Buying Real Estate With Your IRA

Written By Kamini Ramdeen | May 20, 2014

IRAs can be more than just used for investing in the stock market. There are many options to diversify your assets within an IRA. Some of the forms can be energy, coins, copyrights, patents, boat slips, IPO stocks, and purchasing real estate.


Real estate in today’s market is a strong long-term investment that can generate higher returns than investing solely in stocks. This type of investment however does come with its own set of risks. There are a lot of rules that must be followed. If the IRS notices a mis-step in the administration of your IRA, the entire account will be then subject to taxation.


This type of investment is therefore not for everyone, no matter the appeal. If your IRA is your nest-egg and you are looking to access the money-held relatively soon, than investing in real estate with your IRA is a bad option. Investments of this nature will take up a sizable amount of time and funds before the growth is going to be reflected.


However, if this is not money that you are completely dependent upon for retirement solely, and you have the ability to wait for the growth return, then this is a viable option. Before moving forward and looking at properties, you may have to set up a self-directed IRA.


This type of IRA requires that you make investments on behalf of your plan. Considering that these types of IRAs have only been around for a short period of time this is considered to be a niche market. Along with setting up the proper type of IRA to allow you to flexibly invest, you will also need to hire a custodian or administrator who is a non-related third party. The custodian to your IRA account will assist you through the in’s and out’s of your property investment, including paperwork and keeping up with the proper reporting that goes along with making a large tax-exempt purchase.


Giving someone control of your IRA can be unsettling there is no doubt. There are safety precautions to be aware of when dealing with this market. Trying to avoid custodians that promote their own investments or business products, researching their brand thoroughly, overall  having a sound financial advisor is key, as they will be a trustee on your IRA. Also, be mindful that the custodian is not liable if the investment choice goes belly-up.  

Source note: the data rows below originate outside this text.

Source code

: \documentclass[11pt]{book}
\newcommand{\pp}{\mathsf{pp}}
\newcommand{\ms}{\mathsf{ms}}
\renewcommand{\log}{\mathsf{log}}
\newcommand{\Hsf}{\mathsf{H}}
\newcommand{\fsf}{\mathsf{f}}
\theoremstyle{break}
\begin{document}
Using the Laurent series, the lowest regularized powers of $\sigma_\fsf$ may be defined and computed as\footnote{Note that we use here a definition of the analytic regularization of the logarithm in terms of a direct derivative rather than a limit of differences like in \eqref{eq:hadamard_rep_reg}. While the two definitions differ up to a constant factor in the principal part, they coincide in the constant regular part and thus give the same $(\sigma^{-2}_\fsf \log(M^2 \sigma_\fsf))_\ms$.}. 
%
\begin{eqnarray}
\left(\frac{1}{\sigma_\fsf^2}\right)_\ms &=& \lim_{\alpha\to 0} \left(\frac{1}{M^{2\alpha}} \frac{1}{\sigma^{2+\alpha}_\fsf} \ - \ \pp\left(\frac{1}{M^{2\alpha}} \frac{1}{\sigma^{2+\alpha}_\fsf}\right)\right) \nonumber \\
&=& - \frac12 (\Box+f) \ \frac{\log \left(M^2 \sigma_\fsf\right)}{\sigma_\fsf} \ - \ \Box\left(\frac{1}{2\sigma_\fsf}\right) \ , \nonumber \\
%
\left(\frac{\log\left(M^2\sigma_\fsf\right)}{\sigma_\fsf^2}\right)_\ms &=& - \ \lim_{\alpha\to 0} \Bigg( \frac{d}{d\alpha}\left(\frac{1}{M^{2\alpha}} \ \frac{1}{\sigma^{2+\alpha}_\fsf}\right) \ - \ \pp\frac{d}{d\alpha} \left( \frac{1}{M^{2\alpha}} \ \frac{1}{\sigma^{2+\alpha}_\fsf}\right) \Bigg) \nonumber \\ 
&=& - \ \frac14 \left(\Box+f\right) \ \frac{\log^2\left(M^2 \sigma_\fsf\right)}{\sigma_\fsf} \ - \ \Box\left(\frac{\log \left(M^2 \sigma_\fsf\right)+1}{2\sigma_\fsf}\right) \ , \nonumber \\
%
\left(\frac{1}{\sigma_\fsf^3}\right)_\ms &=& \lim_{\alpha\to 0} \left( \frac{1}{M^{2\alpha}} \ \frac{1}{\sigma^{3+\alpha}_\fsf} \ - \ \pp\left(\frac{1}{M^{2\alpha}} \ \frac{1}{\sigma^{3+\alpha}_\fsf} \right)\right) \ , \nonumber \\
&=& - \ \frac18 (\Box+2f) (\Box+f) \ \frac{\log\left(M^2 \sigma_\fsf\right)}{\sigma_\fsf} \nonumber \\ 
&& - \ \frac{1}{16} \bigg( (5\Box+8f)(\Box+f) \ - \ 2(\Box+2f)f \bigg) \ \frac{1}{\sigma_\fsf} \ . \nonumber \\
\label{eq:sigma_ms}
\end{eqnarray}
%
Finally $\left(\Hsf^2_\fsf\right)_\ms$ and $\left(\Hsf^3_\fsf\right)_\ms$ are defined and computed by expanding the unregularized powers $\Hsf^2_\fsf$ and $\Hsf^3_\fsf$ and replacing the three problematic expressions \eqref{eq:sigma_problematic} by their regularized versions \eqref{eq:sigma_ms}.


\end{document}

Having illiquid assets in your account gets tricky when it comes time to receive payouts such as required minimum distributions (RMD). If you have a traditional IRA you will be forced to take the RMD as soon as you are 70 ½ years-old. Considering this, it may be wise to switch to a Roth IRA when making a real estate investment. This way you won’t have to pay tax on the roll-over to a self-directed IRA or you will not be forced to take RMD’s. Thereby leaving the money in the account longer for beneficiaries if the owner doesn’t need to withdraw for their own well-being.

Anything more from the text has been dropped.